What you should do: Within the data below, tally the lines that contain "prendre" and state only the total.

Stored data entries
=== Begin Enclosure ===

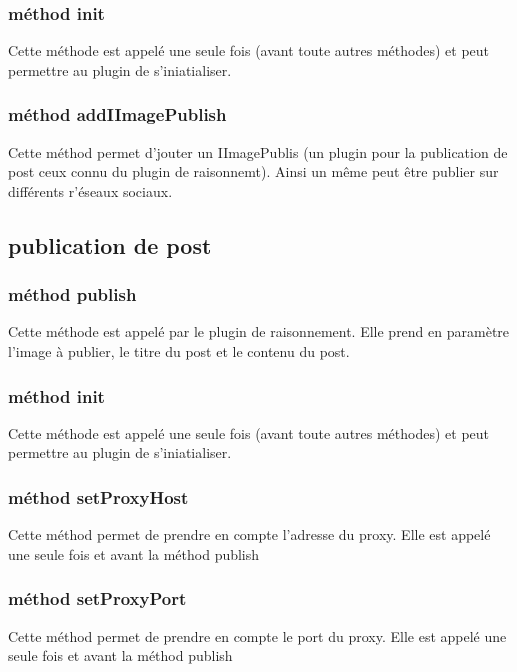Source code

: \documentclass[a4paper , 12pt]{article}
\begin{document}
  \subsubsection*{méthod init}
  Cette méthode est appelé une seule fois (avant toute autres méthodes) et peut permettre au plugin de s'iniatialiser.
  \subsubsection*{méthod addIImagePublish}
  Cette méthod permet d'jouter un IImagePublis (un plugin pour la publication de post  ceux connu du plugin de raisonnemt). Ainsi un même peut être publier sur différents r'éseaux sociaux.

  \subsection{publication de post}
  
  \subsubsection*{méthod publish}
  Cette méthode est appelé par le plugin de raisonnement. Elle prend en paramètre l'image à publier, le titre du post et le contenu du post.
  \subsubsection*{méthod init}
  Cette méthode est appelé une seule fois (avant toute autres méthodes) et peut permettre au plugin de s'iniatialiser.
  \subsubsection*{méthod setProxyHost}
  Cette méthod permet de prendre en compte l'adresse du proxy. Elle est appelé une seule fois et avant la méthod publish
  \subsubsection*{méthod setProxyPort}
  Cette méthod permet de prendre en compte le port du proxy. Elle est appelé une seule fois et avant la méthod publish
\end{document}

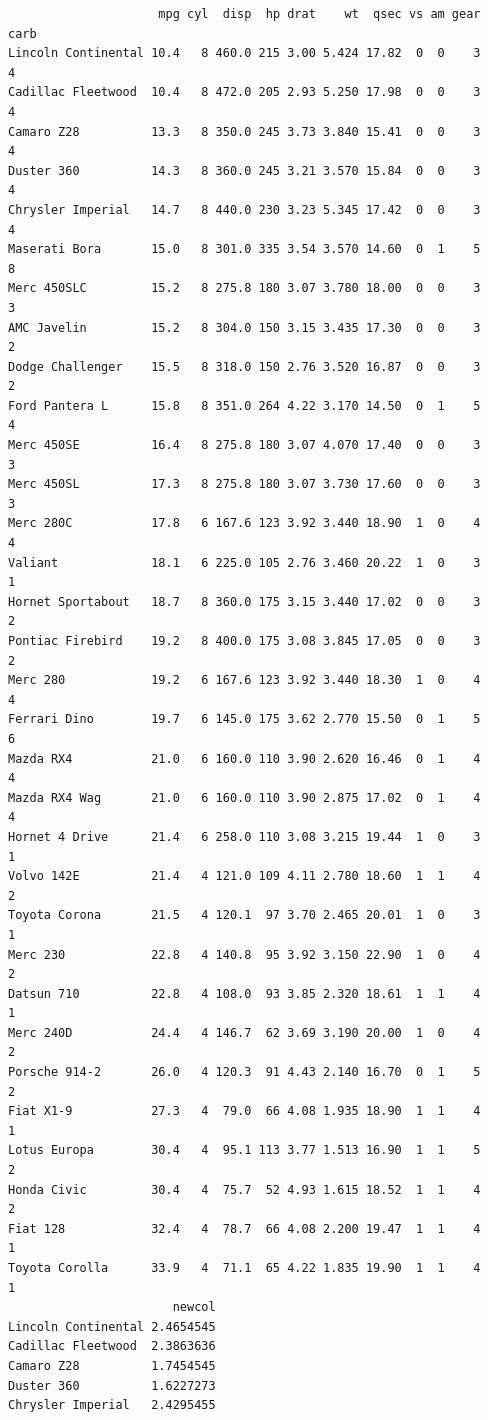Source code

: \documentclass[
]{article}
\begin{document}
\begin{verbatim}
                     mpg cyl  disp  hp drat    wt  qsec vs am gear carb
Lincoln Continental 10.4   8 460.0 215 3.00 5.424 17.82  0  0    3    4
Cadillac Fleetwood  10.4   8 472.0 205 2.93 5.250 17.98  0  0    3    4
Camaro Z28          13.3   8 350.0 245 3.73 3.840 15.41  0  0    3    4
Duster 360          14.3   8 360.0 245 3.21 3.570 15.84  0  0    3    4
Chrysler Imperial   14.7   8 440.0 230 3.23 5.345 17.42  0  0    3    4
Maserati Bora       15.0   8 301.0 335 3.54 3.570 14.60  0  1    5    8
Merc 450SLC         15.2   8 275.8 180 3.07 3.780 18.00  0  0    3    3
AMC Javelin         15.2   8 304.0 150 3.15 3.435 17.30  0  0    3    2
Dodge Challenger    15.5   8 318.0 150 2.76 3.520 16.87  0  0    3    2
Ford Pantera L      15.8   8 351.0 264 4.22 3.170 14.50  0  1    5    4
Merc 450SE          16.4   8 275.8 180 3.07 4.070 17.40  0  0    3    3
Merc 450SL          17.3   8 275.8 180 3.07 3.730 17.60  0  0    3    3
Merc 280C           17.8   6 167.6 123 3.92 3.440 18.90  1  0    4    4
Valiant             18.1   6 225.0 105 2.76 3.460 20.22  1  0    3    1
Hornet Sportabout   18.7   8 360.0 175 3.15 3.440 17.02  0  0    3    2
Pontiac Firebird    19.2   8 400.0 175 3.08 3.845 17.05  0  0    3    2
Merc 280            19.2   6 167.6 123 3.92 3.440 18.30  1  0    4    4
Ferrari Dino        19.7   6 145.0 175 3.62 2.770 15.50  0  1    5    6
Mazda RX4           21.0   6 160.0 110 3.90 2.620 16.46  0  1    4    4
Mazda RX4 Wag       21.0   6 160.0 110 3.90 2.875 17.02  0  1    4    4
Hornet 4 Drive      21.4   6 258.0 110 3.08 3.215 19.44  1  0    3    1
Volvo 142E          21.4   4 121.0 109 4.11 2.780 18.60  1  1    4    2
Toyota Corona       21.5   4 120.1  97 3.70 2.465 20.01  1  0    3    1
Merc 230            22.8   4 140.8  95 3.92 3.150 22.90  1  0    4    2
Datsun 710          22.8   4 108.0  93 3.85 2.320 18.61  1  1    4    1
Merc 240D           24.4   4 146.7  62 3.69 3.190 20.00  1  0    4    2
Porsche 914-2       26.0   4 120.3  91 4.43 2.140 16.70  0  1    5    2
Fiat X1-9           27.3   4  79.0  66 4.08 1.935 18.90  1  1    4    1
Lotus Europa        30.4   4  95.1 113 3.77 1.513 16.90  1  1    5    2
Honda Civic         30.4   4  75.7  52 4.93 1.615 18.52  1  1    4    2
Fiat 128            32.4   4  78.7  66 4.08 2.200 19.47  1  1    4    1
Toyota Corolla      33.9   4  71.1  65 4.22 1.835 19.90  1  1    4    1
                       newcol
Lincoln Continental 2.4654545
Cadillac Fleetwood  2.3863636
Camaro Z28          1.7454545
Duster 360          1.6227273
Chrysler Imperial   2.4295455

\end{verbatim}
\end{document}
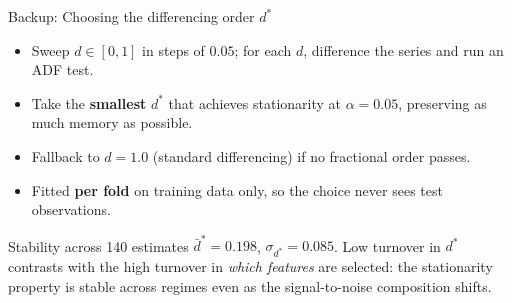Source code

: \documentclass[aspectratio=169, t]{beamer}
\begin{document}
\begin{frame}{Backup: Choosing the differencing order $d^\ast$}
\vspace{-0.4em}

\begin{itemize}\footnotesize\setlength{\itemsep}{4pt}
  \item Sweep $d \in [0, 1]$ in steps of $0.05$; for each $d$, difference the series and run an ADF test.
  \item Take the \textbf{smallest} $d^\ast$ that achieves stationarity at $\alpha = 0.05$, preserving as much memory as possible.
  \item Fallback to $d = 1.0$ (standard differencing) if no fractional order passes.
  \item Fitted \textbf{per fold} on training data only, so the choice never sees test observations.
\end{itemize}

\vspace{0.6em}

{
\begin{block}{Stability across 140 estimates}
\footnotesize
$\bar{d}^\ast = 0.198$, $\sigma_{d^\ast} = 0.085$. Low turnover in $d^\ast$ contrasts with the high turnover in \emph{which features} are selected: the stationarity property is stable across regimes even as the signal-to-noise composition shifts.
\end{block}
}
\end{frame}
\end{document}
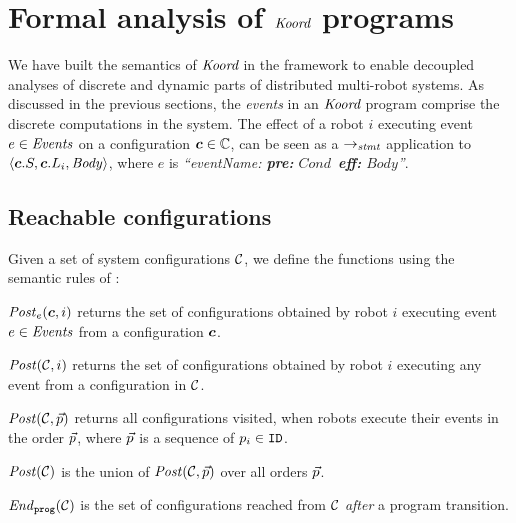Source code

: 
\section{Formal analysis of $\emph{Koord}$ programs}
\label{sec:verification}

\newcommand{\Ev}{\ensuremath{e}\xspace}
\newcommand{\EvCond}{\ensuremath{\mathit{Cond}}\xspace}
\newcommand{\EvBody}{\ensuremath{\mathit{Body}}\xspace}


We have built the semantics of $\emph{Koord}$ in the \K framework to enable decoupled analyses of discrete and dynamic parts of distributed multi-robot systems.
As discussed in the previous sections, the \emph{events} in an $\emph{Koord}$ program comprise the discrete computations in the system.
The effect of a robot $i$ executing event $\Ev \in \Event$ on a configuration $\mathit{\boldsymbol{c}} \in \mathbb{C}$,
can be seen as a $\rightarrow_\mathit{stmt}$ application to  $\left\langle \gconfig.S, \gconfig.\lconfig{i}, \EvBody \right\rangle $,
where $\Ev$ is \emph{``eventName: {\normalfont\bf pre:} \EvCond\ {\normalfont\bf eff:} \EvBody''}.


\subsection{Reachable configurations}

Given a set of system configurations $\mathcal{C}$, we define the functions using the semantic rules of :
\begin{inparaenum}[(i)]
    \item $\Post_\Ev(\gconfig,i)$ returns the set of configurations obtained by robot $i$ executing event $\Ev \in \Event$ from a configuration $\mathit{\boldsymbol{c}}$.
    \item $\mathit{Post}(\mathcal{C},i)$ returns the set of configurations obtained by robot $i$ executing any event from a configuration in $\mathcal{C}$.
    \item $\mathit{Post}(\mathcal{C},\vec{p})$ returns all configurations visited, when robots execute their events in the order $\vec{p}$,
          where $\vec{p}$ is a sequence of $p_i \in \texttt{ID}$.
    \item $\mathit{Post}(\mathcal{C})$ is the union of $\mathit{Post}(\mathcal{C},\vec{p})$ over all orders $\vec{p}$.
    \item $\mathit{End}_{\mathtt{prog}}(\mathcal{C})$ is the set of configurations reached from $\mathcal{C}$ \emph{after} a program transition.
\end{inparaenum}

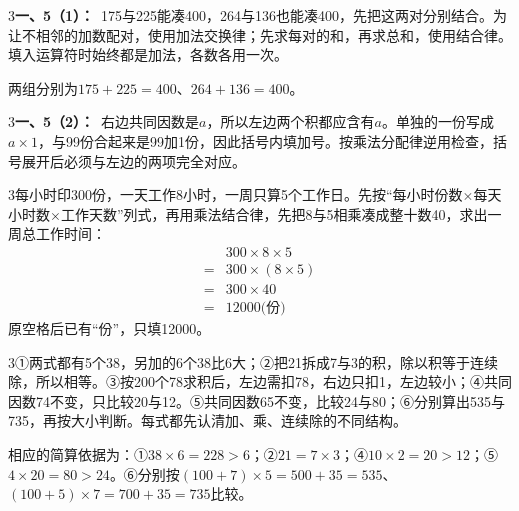\documentclass[multi=snippet,border={5bp 20bp 5bp 5bp}]{standalone}
\newenvironment{snippet}[3]{\begin{minipage}{#1bp}\color{answerred}\fontsize{#2}{#3}\selectfont\raggedright}{\end{minipage}}
\begin{document}
\begin{snippet}{505}{11.5}{14}\begin{multicols}{3}\raggedcolumns \textbf{一、5（1）：}\ 175与225能凑400，264与136也能凑400，先把这两对分别结合。为让不相邻的加数配对，使用加法交换律；先求每对的和，再求总和，使用结合律。填入运算符时始终都是加法，各数各用一次。\par 两组分别为\(175+225=400\)\allowbreak 、\(264+136=400\)\allowbreak 。\end{multicols}\end{snippet}
\begin{snippet}{505}{11.5}{14}\begin{multicols}{3}\raggedcolumns \textbf{一、5（2）：}\ 右边共同因数是\(a\)\allowbreak ，所以左边两个积都应含有\(a\)\allowbreak 。单独的一份写成\(a\times1\)\allowbreak ，与99份合起来是99加1份，因此括号内填加号。按乘法分配律逆用检查，括号展开后必须与左边的两项完全对应。\end{multicols}\end{snippet}
\begin{snippet}{505}{11.5}{14}\begin{multicols}{3}\raggedcolumns 每小时印300份，一天工作8小时，一周只算5个工作日。先按“每小时份数\(\times\)\allowbreak 每天小时数\(\times\)\allowbreak 工作天数”列式，再用乘法结合律，先把8与5相乘凑成整十数40，求出一周总工作时间：\[\begin{aligned}&300\times8\times5\\={}&300\times(8\times5)\\={}&300\times40\\={}&12000\text{(份)}\end{aligned}\]原空格后已有“份”，只填12000。\end{multicols}\end{snippet}
\begin{snippet}{505}{11.5}{14}\begin{multicols}{3}\raggedcolumns ①两式都有5个38，另加的6个38比6大；②把21拆成7与3的积，除以积等于连续除，所以相等。③按200个78求积后，左边需扣78，右边只扣1，左边较小；④共同因数74不变，只比较20与12。⑤共同因数65不变，比较24与80；⑥分别算出535与735，再按大小判断。每式都先认清加、乘、连续除的不同结构。\par 相应的简算依据为：①\(38\times6=228>6\)\allowbreak ；②\(21=7\times3\)\allowbreak ；④\(10\times2=20>12\)\allowbreak ；⑤\(4\times20=80>24\)\allowbreak 。⑥分别按\((100+7)\times5=500+35=535\)\allowbreak 、\((100+5)\times7=700+35=735\)\allowbreak 比较。\end{multicols}\end{snippet}
\end{document}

=== End Enclosure ===

Your solution: 2